Membre aussi du Conseil argentin des relations internationales, Rosendo Fraga est un chroniqueur
habituel des principaux quotidiens argentins (Clarín, La Nación,
Ambito Financiero, Página 12, etc.).
Éloignement Washington - Brasilia
"L'Iran fut la cause de l'éloignement entre Washington et Brasilia
lors de la phase finale du second mandat de [l'ex-président brésilien]
Lula. La tentative de médiation conjointe du Brésil et de la
Turquie dans le conflit entre l'Iran et les puissances occidentales sur le
dossier nucléaire provoqua cette distanciation" rappelle Rosendo Fraga
dans une analyse intitulée
"
Répercussions
du conflit libyen en Amérique latine".
"Avec [l'actuelle présidente du Brésil] Dilma Rousseff, cela
a changé. Au cours des premiers mois de sa gestion, elle chercha à
améliorer les relations avec les Etats-Unis, prévoyant une
visite officielle dans ce pays en 2012. La présidente brésilienne
a assumé une posture plus critique que celle de son prédécesseur
[Luiz Inacio Lula da Silva] à l'égard des dictatures du monde
émergent et, en particulier, elle effectua un virage dans le dossier
iranien" poursuit l'analyste argentin.
Mais il constate que "le conflit libyen a remis en évidence des différences
entre les visions internationales du Brésil et des États-Unis".
Brasilia n'a pas approuvé l'intervention militaire occidentale en
Libye, menée par l'OTAN sous couvert du Conseil de sécurité
de l'ONU. "Quoique le Brésil ait une tradition de non-intervention,
son attitude dans le conflit libyen s'inscrit désormais dans une stratégie
internationale d'acteur global ou de puissance émergente" estime Rosendo
Fraga.
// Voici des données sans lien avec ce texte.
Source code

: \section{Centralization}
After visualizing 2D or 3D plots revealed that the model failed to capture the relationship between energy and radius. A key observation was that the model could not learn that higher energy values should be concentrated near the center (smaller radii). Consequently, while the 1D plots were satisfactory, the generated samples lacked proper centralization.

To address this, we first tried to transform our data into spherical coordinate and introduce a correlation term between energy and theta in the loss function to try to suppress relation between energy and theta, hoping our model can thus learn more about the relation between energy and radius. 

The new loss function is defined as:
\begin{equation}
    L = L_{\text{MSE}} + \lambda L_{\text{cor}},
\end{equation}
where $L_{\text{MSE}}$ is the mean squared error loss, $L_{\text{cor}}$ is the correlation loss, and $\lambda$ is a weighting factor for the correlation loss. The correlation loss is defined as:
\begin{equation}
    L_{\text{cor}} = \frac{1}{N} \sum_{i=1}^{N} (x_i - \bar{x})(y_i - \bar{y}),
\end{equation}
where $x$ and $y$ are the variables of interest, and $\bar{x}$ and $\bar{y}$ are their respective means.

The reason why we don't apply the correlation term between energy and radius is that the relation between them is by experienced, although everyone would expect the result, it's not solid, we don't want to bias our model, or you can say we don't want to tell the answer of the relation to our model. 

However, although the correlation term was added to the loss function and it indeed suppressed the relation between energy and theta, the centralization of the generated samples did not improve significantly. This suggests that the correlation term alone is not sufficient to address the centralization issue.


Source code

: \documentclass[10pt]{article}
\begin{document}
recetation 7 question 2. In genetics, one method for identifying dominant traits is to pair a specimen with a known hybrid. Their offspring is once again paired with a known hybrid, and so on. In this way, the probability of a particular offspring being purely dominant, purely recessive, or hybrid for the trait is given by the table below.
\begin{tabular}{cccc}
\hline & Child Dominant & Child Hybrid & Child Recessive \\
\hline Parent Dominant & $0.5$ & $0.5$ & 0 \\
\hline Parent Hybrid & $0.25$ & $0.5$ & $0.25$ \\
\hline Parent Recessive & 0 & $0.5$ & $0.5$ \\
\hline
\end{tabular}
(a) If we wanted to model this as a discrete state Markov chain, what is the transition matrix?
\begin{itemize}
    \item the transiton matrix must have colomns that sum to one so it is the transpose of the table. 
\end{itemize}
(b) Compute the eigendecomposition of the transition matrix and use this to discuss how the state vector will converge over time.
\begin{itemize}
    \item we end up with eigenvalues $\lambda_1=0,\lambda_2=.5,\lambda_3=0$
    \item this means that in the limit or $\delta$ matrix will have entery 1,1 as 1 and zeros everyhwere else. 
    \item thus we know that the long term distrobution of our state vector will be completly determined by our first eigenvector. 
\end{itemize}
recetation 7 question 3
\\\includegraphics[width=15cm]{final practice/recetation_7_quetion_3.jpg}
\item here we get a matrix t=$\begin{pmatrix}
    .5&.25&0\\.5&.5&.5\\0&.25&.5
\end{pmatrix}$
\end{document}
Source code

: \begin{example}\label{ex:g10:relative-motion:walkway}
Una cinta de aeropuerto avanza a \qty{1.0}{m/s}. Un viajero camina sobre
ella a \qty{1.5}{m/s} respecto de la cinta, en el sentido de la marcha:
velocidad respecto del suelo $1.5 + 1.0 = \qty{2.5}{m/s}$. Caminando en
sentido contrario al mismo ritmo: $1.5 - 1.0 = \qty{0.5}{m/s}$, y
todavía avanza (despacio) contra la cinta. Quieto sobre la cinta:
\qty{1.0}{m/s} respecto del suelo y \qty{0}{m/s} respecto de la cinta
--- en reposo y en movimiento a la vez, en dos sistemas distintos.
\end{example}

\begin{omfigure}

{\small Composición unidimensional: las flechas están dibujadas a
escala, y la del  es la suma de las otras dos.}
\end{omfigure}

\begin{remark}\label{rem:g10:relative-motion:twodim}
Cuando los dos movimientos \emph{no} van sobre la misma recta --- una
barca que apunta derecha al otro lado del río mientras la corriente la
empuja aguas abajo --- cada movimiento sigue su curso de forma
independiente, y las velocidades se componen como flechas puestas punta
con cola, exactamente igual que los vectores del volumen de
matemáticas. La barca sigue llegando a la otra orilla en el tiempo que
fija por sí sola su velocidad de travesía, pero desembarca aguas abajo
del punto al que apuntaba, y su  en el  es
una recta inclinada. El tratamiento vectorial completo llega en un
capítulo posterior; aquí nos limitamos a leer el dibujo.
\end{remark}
Il qualifie de "différence importante" par rapport aux puissances
occidentales le fait de ne pas reconnaître le nouveau gouvernement
libyen.
Les observateurs notent que le Brésil, qui a des intérêts
pétroliers en Libye, n'a effectivement pas reconnu le Conseil national
de transition (CNT), instance dirigeante de la rébellion libyenne.
Selon Brasilia, il appartient à l'ONU de définir le futur de
la Libye et de se prononcer sur la légitimité de son gouvernement.
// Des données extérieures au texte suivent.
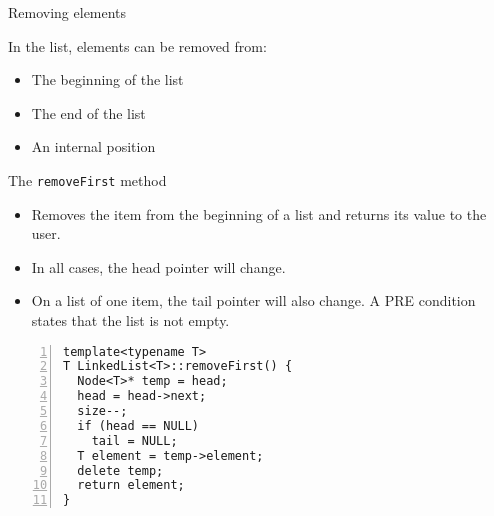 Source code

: \documentclass{beamer}
\begin{document}



\begin{frame}[fragile]{Removing elements}

In the list, elements can be removed from:

\begin{itemize}
\item The beginning of the list
\item The end of the list
\item An internal position
\end{itemize}

\end{frame}


\begin{frame}[fragile]{The \lstinline$removeFirst$ method}

\begin{itemize}
\item Removes the item from the beginning of a list and returns its
  value to the user.

\item In all cases, the head pointer will change.

\item On a list of one item, the tail pointer will also change. A PRE
  condition states that the list is not empty.
\end{itemize}

\begin{lstlisting}[numbers=left]
template<typename T>
T LinkedList<T>::removeFirst() {
  Node<T>* temp = head;
  head = head->next;
  size--;
  if (head == NULL)
    tail = NULL;
  T element = temp->element;
  delete temp;
  return element;
}
\end{lstlisting}

\end{frame}

\end{document}
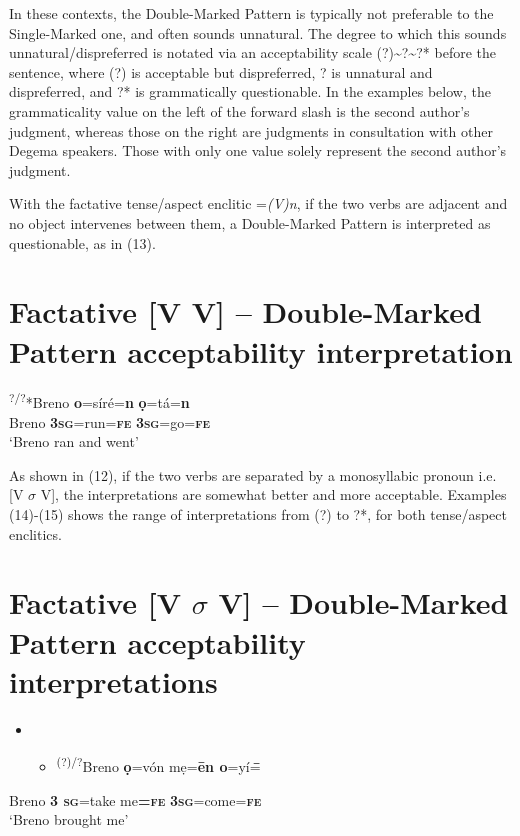 \documentclass[output=paper]{langsci/langscibook}
\begin{document}
In these contexts, the Double-Marked Pattern is typically not preferable to the Single-Marked one, and often sounds unnatural. The degree to which this sounds unnatural/dispreferred is notated via an acceptability scale (?){\textasciitilde}?{\textasciitilde}?* before the sentence, where (?) is acceptable but dispreferred, ? is unnatural and dispreferred, and ?* is grammatically questionable. In the examples below, the grammaticality value on the left of the forward slash is the second author’s judgment, whereas those on the right are judgments in consultation with other Degema speakers. Those with only one value solely represent the second author’s judgment.

With the factative tense/aspect enclitic =\textit{(V)n}, if the two verbs are adjacent and no object intervenes between them, a Double-Marked Pattern is interpreted as questionable, as in (13). 

\chapter[Factative [V V{]} – Double{}-Marked Pattern acceptability interpretation]{Factative [V V] – Double-Marked Pattern acceptability interpretation}
\label{bkm:Ref448214686}\gll \textsuperscript{?/?}*Breno   \textbf{o}=síré=\textbf{n}     \textbf{ọ}=tá=\textbf{n}\\
     Breno  \textbf{\textsc{3sg}}=run=\textbf{\textsc{fe  }}  \textbf{\textsc{3sg}}=go=\textbf{\textsc{fe}}\\
\glt ‘Breno ran and went’
\z

As shown in (12), if the two verbs are separated by a monosyllabic pronoun i.e. [V $\sigma $ V], the interpretations are somewhat better and more acceptable. Examples (14){}-(15) shows the range of interpretations from (?) to ?*, for both tense/aspect enclitics.

\chapter[Factative [V $\sigma $ V{]} – Double{}-Marked Pattern acceptability interpretations ]{Factative [V $\sigma $ V] – Double-Marked Pattern acceptability interpretations }
\label{bkm:Ref448215151}\begin{itemize}
\item \setcounter{itemize}{0}
\begin{itemize}
\item \gll \textsuperscript{   (?)/?}Breno  \textbf{ọ}=vón  mẹ=\textbf{\=en  o}=yí=\textbf{\=\in}\\
\end{itemize}
\end{itemize}
         Breno  \textbf{\textsc{3  sg}}=take  me\textbf{=}\textbf{\textsc{fe}}\textbf{  }\textbf{\textsc{3sg}}=come=\textbf{\textsc{fe}}\\
\glt ‘Breno brought me’
\z
\end{document}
A la conférence internationale de soutien à la "Libye nouvelle", le 1er septembre
à Paris, le Brésil était modestement représenté
par son ambassadeur au Caire, Cesario Melantonio.
Au sein de l'Unasur, trois positions différentes
La crise en Syrie révèle également des divergences entre
Brasilia et Washington, affirme Rosendo Fraga. Il relève que si les
présidents américain et français, Barack Obama et Nicolas
Sarkozy, "ont réclamé publiquement la démission" du
président syrien Bachar el-Assad, par contre le Brésil, associé
à l'Inde et à l'Afrique du Sud, "tente d'ouvrir une médiation
dans le conflit syrien", alors que "la chute de Kadhafi a renforcé
les réformistes syriens, qui se transforment en rebelles et demandent
l'intervention de l'OTAN".
Au sein aussi de l'Unasur, qui englobe les 12 Etats de l'Amérique
du Sud, le conflit libyen a soulevé des divergences, mises en lumière
les 18 et 19 août à Buenos Aires lors d'une réunion des
ministres des Affaires étrangères des pays de
l'organisation.
Le directeur du CENM écrit à ce propos : "On enregistra deux
positions extrêmes. La Colombie, conformément à son alignement
stratégique sur Washington, a déjà reconnu le nouveau
gouvernement libyen, tandis qu'à l'autre l'extrême, le Venezuela
continue à reconnaître Kadhafi. Le Brésil, lui, maintient
une position intermédiaire, attendant - comme d'autres puissances
émergentes - l'évolution des événements pour reconnaître
ou non le nouveau gouvernement. Le ministre vénézuélien
des Affaires étrangères n'obtint que la condamnation par l'Unasur
de l'attaque de son ambassade à Tripoli par des groupes rebelles.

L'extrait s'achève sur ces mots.